Four weeks after SE, the epileptic group was randomly divided into four sub-groups. One received vehicle (2-hydroxypropyl-β-cyclodextrin, HP-β-CD), and the others received 10 μg/20 μg/30 μg SB-271046 respectively. SB-271046 was injected into the lateral ventricle using the following coordinates with respect to Bregma: AP 0.8 mm, ML 1.5 mm, and DV 4 mm. Before the administration, 10% chloral hydrate was used to anesthetize and bucinnazine to alleviate the pain.
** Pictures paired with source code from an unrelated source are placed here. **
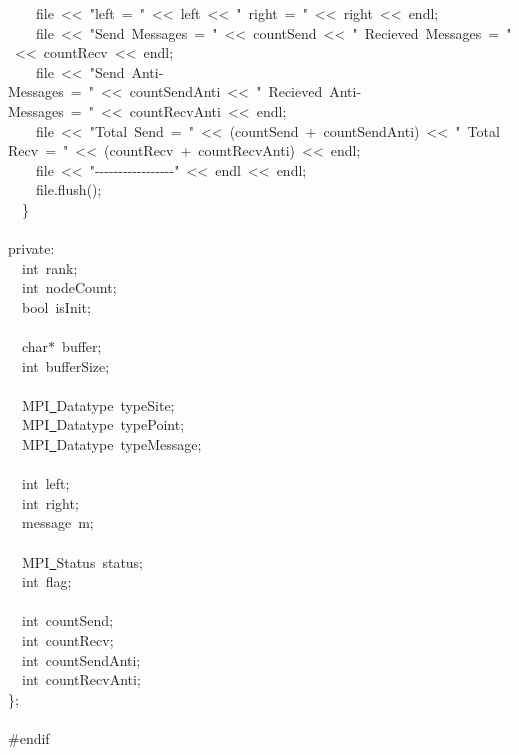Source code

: {\ \ \ \ file\ <{}<{}\ "{}left\ =\ "{}\ <{}<{}\ left\ <{}<{}\ "{}\ right\ =\ "{}\ <{}<{}\ right\ <{}<{}\ endl;\\
\ \ \ \ file\ <{}<{}\ "{}Send\ Messages\ =\ "{}\ <{}<{}\ countSend\ <{}<{}\ "{}\ Recieved\ Messages\ =\ "{}\ <{}<{}\ countRecv\ <{}<{}\ endl;\\
\ \ \ \ file\ <{}<{}\ "{}Send\ Anti-{}Messages\ =\ "{}\ <{}<{}\ countSendAnti\ <{}<{}\ "{}\ Recieved\ Anti-{}Messages\ =\ "{}\ <{}<{}\ countRecvAnti\ <{}<{}\ endl;\\
\ \ \ \ file\ <{}<{}\ "{}Total\ Send\ =\ "{}\ <{}<{}\ (countSend\ +\ countSendAnti)\ <{}<{}\ "{}\ Total\ Recv\ =\ "{}\ <{}<{}\ (countRecv\ +\ countRecvAnti)\ <{}<{}\ endl;\\
\ \ \ \ file\ <{}<{}\ "{}-{}-{}-{}-{}-{}-{}-{}-{}-{}-{}-{}-{}-{}-{}-{}-{}-{}"{}\ <{}<{}\ endl\ <{}<{}\ endl;\\
\ \ \ \ file.flush();\\
\ \ \}\\
\ \\
private:\\
\ \ int\ rank;\\
\ \ int\ nodeCount;\\
\ \ bool\ isInit;\\
\ \\
\ \ char$\ast$\ buffer;\\
\ \ int\ bufferSize;\\
\ \\
\ \ MPI\underline\ Datatype\ typeSite;\\
\ \ MPI\underline\ Datatype\ typePoint;\\
\ \ MPI\underline\ Datatype\ typeMessage;\\
\ \\
\ \ int\ left;\\
\ \ int\ right;\\
\ \ message\ m;\\
\ \\
\ \ MPI\underline\ Status\ status;\\
\ \ int\ flag;\\
\ \\
\ \ int\ countSend;\\
\ \ int\ countRecv;\\
\ \ int\ countSendAnti;\\
\ \ int\ countRecvAnti;\\
\};\\
\ \\
\#endif\\
\ \\
 }
\normalfont\normalsize

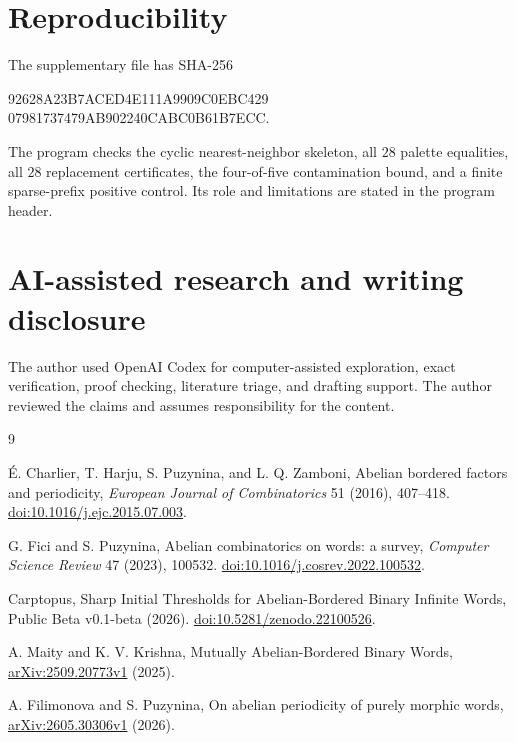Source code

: \documentclass[11pt]{article}
\begin{document}
\section{Reproducibility}

The supplementary file  has
SHA-256
\begin{center}
\small\ttfamily
92628A23B7ACED4E111A9909C0EBC429\\
07981737479AB902240CABC0B61B7ECC.
\end{center}
The program checks the cyclic nearest-neighbor skeleton, all $28$ palette equalities, all
$28$ replacement certificates, the four-of-five contamination bound, and a
finite sparse-prefix positive control. Its role and limitations are stated in
the program header.

\section*{AI-assisted research and writing disclosure}

The author used OpenAI Codex for computer-assisted exploration, exact
verification, proof checking, literature triage, and drafting support. The
author reviewed the claims and assumes responsibility for the content.

\begin{thebibliography}{9}

\'E. Charlier, T. Harju, S. Puzynina, and L. Q. Zamboni,
Abelian bordered factors and periodicity,
\emph{European Journal of Combinatorics} 51 (2016), 407--418.
\href{https://doi.org/10.1016/j.ejc.2015.07.003}{doi:10.1016/j.ejc.2015.07.003}.

G. Fici and S. Puzynina,
Abelian combinatorics on words: a survey,
\emph{Computer Science Review} 47 (2023), 100532.
\href{https://doi.org/10.1016/j.cosrev.2022.100532}{doi:10.1016/j.cosrev.2022.100532}.

Carptopus,
Sharp Initial Thresholds for Abelian-Bordered Binary Infinite Words,
Public Beta v0.1-beta (2026).
\href{https://doi.org/10.5281/zenodo.22100526}{doi:10.5281/zenodo.22100526}.

A. Maity and K. V. Krishna,
Mutually Abelian-Bordered Binary Words,
\href{https://arxiv.org/abs/2509.20773}{arXiv:2509.20773v1} (2025).

A. Filimonova and S. Puzynina,
On abelian periodicity of purely morphic words,
\href{https://arxiv.org/abs/2605.30306}{arXiv:2605.30306v1} (2026).

\end{thebibliography}
\end{document}
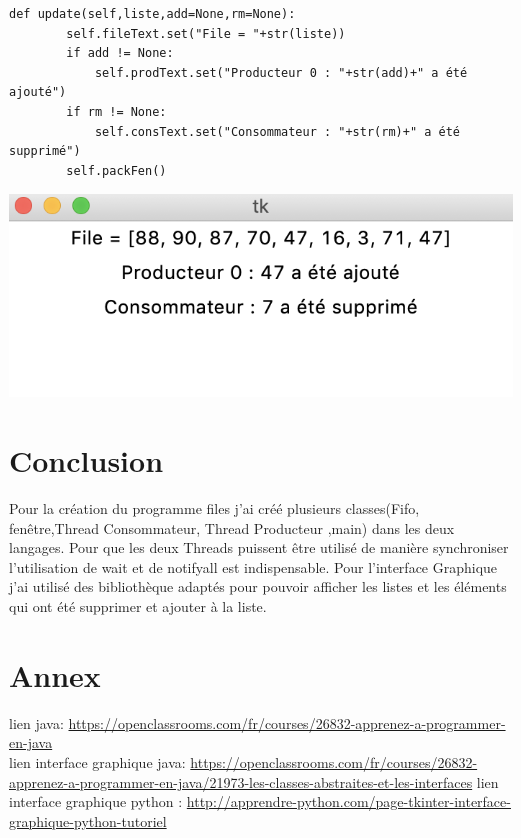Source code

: \documentclass[13pt]{article}
\begin{document}
\vspace{5mm}
\begin{verbatim}
def update(self,liste,add=None,rm=None):
        self.fileText.set("File = "+str(liste))
        if add != None:
            self.prodText.set("Producteur 0 : "+str(add)+" a été ajouté")
        if rm != None:
            self.consText.set("Consommateur : "+str(rm)+" a été supprimé")
        self.packFen()
\end{verbatim}
\includegraphics[scale=1.2]{image4.png}
\section{Conclusion}
Pour la création du programme files j'ai créé plusieurs classes(Fifo, fenêtre,Thread Consommateur, Thread Producteur ,main) dans les deux langages. Pour que les deux Threads puissent être utilisé de manière synchroniser l'utilisation de wait et de notifyall est indispensable. Pour l'interface Graphique j'ai utilisé des bibliothèque adaptés pour pouvoir afficher les listes et les éléments qui ont été supprimer et ajouter à la liste.
\section{Annex}
lien java:
\url{https://openclassrooms.com/fr/courses/26832-apprenez-a-programmer-en-java}\\
lien interface graphique java:
\url{https://openclassrooms.com/fr/courses/26832-apprenez-a-programmer-en-java/21973-les-classes-abstraites-et-les-interfaces}
lien interface graphique python :
\url{http://apprendre-python.com/page-tkinter-interface-graphique-python-tutoriel}
\end{document}
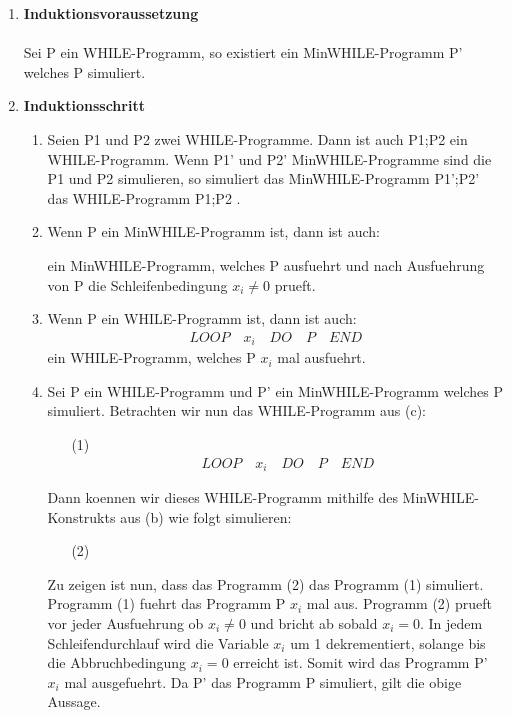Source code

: \documentclass[a4paper,onecolumn,oneside,12pt,ngerman]{article}
\theoremstyle{plain} %
\theoremstyle{definition} %
\theoremstyle{remark} %
\theoremstyle{plain}
\begin{document}
\begin{enumerate}
	\item \textbf{Induktionsvoraussetzung}\\\\
	Sei P ein WHILE-Programm, so existiert ein MinWHILE-Programm P' welches P simuliert.
	\item \textbf{Induktionsschritt}
	\begin{enumerate}
	\item Seien P1 und P2 zwei WHILE-Programme. Dann ist auch P1;P2 ein WHILE-Programm. Wenn P1' und P2' MinWHILE-Programme sind die P1 und P2 simulieren, so simuliert das MinWHILE-Programm P1';P2' das WHILE-Programm P1;P2 .
	\item Wenn P ein MinWHILE-Programm ist, dann ist auch:\\
\begin{algorithm}[H]
\end{algorithm}
	ein MinWHILE-Programm, welches P ausfuehrt und nach Ausfuehrung von P die Schleifenbedingung $x_i \neq 0$ prueft.
	\item Wenn P ein WHILE-Programm ist, dann ist auch:\\
	\begin{align*}
		LOOP\quad x_i\quad DO\quad P\quad END
	\end{align*} 
	ein WHILE-Programm, welches P $x_i$ mal ausfuehrt.
	\item Sei P ein WHILE-Programm und P' ein MinWHILE-Programm welches P simuliert. Betrachten wir nun das WHILE-Programm aus (c):
	\begin{itemize}
	\item[(1)] \begin{align*}
			LOOP\quad x_i\quad DO\quad P\quad END
		\end{align*} 
	\end{itemize}
	Dann koennen wir dieses WHILE-Programm mithilfe des MinWHILE-Konstrukts aus (b) wie folgt simulieren:\\
	\begin{itemize}
	\item[(2)]	\begin{algorithm}[H]
		\end{algorithm}
	\end{itemize}
	Zu zeigen ist nun, dass das Programm (2) das Programm (1) simuliert. Programm (1) fuehrt das Programm P $x_i$ mal aus. Programm (2) prueft vor jeder Ausfuehrung ob $x_i \neq 0$ und bricht ab sobald $x_i = 0$. In jedem Schleifendurchlauf wird die Variable $x_i$ um 1 dekrementiert, solange bis die Abbruchbedingung $x_i = 0$ erreicht ist. Somit wird das Programm P' $x_i$ mal ausgefuehrt. Da P' das Programm P simuliert, gilt die obige Aussage.
	\end{enumerate}
\end{enumerate}
\end{document}

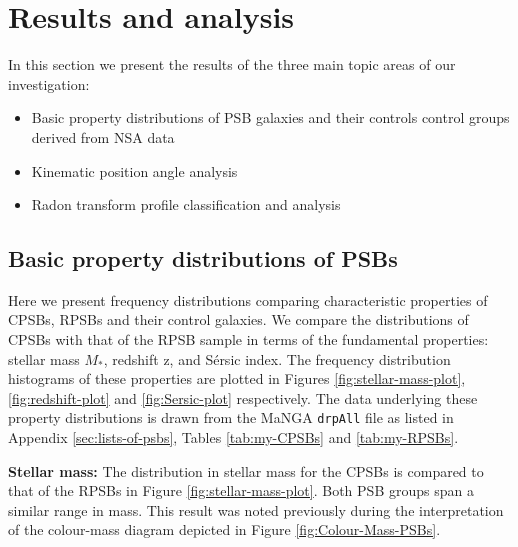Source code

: \section{Results and analysis}
\label{sec:results}

In this section we present the results of the three main topic areas of our investigation:

\begin{itemize}
    \item Basic property distributions of PSB galaxies and their controls control groups derived from NSA data
    \item Kinematic position angle analysis
    \item Radon transform profile classification and analysis
\end{itemize}

\subsection{Basic property distributions of PSBs}
\label{sec:property-distributions}
Here we present frequency distributions comparing characteristic properties of CPSBs, RPSBs and their control galaxies. We compare the distributions of CPSBs with that of the RPSB sample in terms of the fundamental properties: stellar mass $M_*$, redshift z, and S\'ersic index. The frequency distribution histograms of these properties are plotted in Figures \ref{fig:stellar-mass-plot}, \ref{fig:redshift-plot} and \ref{fig:Sersic-plot} respectively. The data underlying these property distributions is drawn from the MaNGA \texttt{drpAll} file as listed in Appendix \ref{sec:lists-of-psbs}, Tables \ref{tab:my-CPSBs} and \ref{tab:my-RPSBs}.

\textbf{Stellar mass:} The distribution in stellar mass for the CPSBs is compared to that of the RPSBs in Figure \ref{fig:stellar-mass-plot}. Both PSB groups span a similar range in mass. This result was noted previously during the interpretation of the colour-mass diagram depicted in Figure \ref{fig:Colour-Mass-PSBs}.

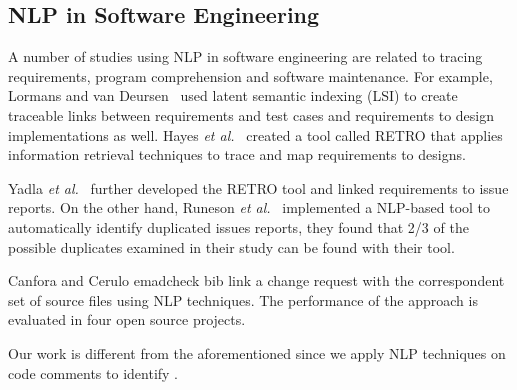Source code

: \subsection{NLP in Software Engineering}

A number of studies using NLP in software engineering are related to tracing requirements, program comprehension and software maintenance. 
For example, Lormans and van Deursen~\cite{Lormans2006CSRM} used latent semantic indexing (LSI) to create traceable links between requirements and test cases and requirements to design implementations as well. Hayes \textit{et al.}~\cite{Hayes2005, Hayes2006TSE} created a tool called RETRO that applies information retrieval techniques to trace and map requirements to designs. 

Yadla \textit{et al.}~\cite{yadla2005tracing} further developed the RETRO tool and linked requirements to issue reports. On the other hand, Runeson \textit{et al.}~\cite{Runeson2007ICSE} implemented a NLP-based tool to automatically identify duplicated issues reports, they found that 2/3 of the possible duplicates examined in their study can be found with their tool. 

Canfora and Cerulo \cite{Canfora2005ISSM} emad{check bib} link a change request with the correspondent set of source files using NLP techniques. The performance of the approach is evaluated in four open source projects.  

Our work is different from the aforementioned since we apply NLP techniques on code comments to identify \SATD.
Y Maze and Morris Water Maze Tests
Y Maze Test
Six weeks post the SE model establishment, the Y maze test was performed. The Y maze test that mainly utilized a cardboard apparatus consisting of three enclosed arms with dimensions of 50 cm × 10 cm × 20 cm (length, width, and height, respectively) that converged on an equilateral triangular center platform (5 cm × 5 cm × 5 cm) was performed. The number of spontaneous alternation performances (SAPs), which was defined as the number of sequential entries into each of the three arms without any repeated entries, and the total number of entries into the arms were evaluated (8-min test periods). The rate of SAP (SAP rate, %) was calculated as an index of the working memory-related behavior. The total number of entries into the arms was assessed as an index of locomotor activity.
Morris Water Maze Tests
It was used to examine the changes in the learning and memory capacities of the rats. A circular water maze was used in this study. The diameter was 120 cm, and the height was 50 cm. A hidden platform with a diameter of 9 cm that was 0.5 cm below the surface of the water was located inside the maze. Floating plastic particles were placed on the surface of the water to obscure the visual detection of the platform. The temperature of the water was 25.0 °C ± 0.5 °C. For the experiment, the rats were placed at a random location in the maze and were allowed to swim freely until they located the hidden platform. The entire experiment was conducted over 7 days. On the first 5 days, the rats were left in the maze to locate the platform for a maximum duration of 60 s. This learning session was repeated five times each day with an interval of 1 h between the sessions. On the final day, the platform was removed, and the time that the rat spent in the region that previously contained the platform was recorded over a period of 3 min (180 s).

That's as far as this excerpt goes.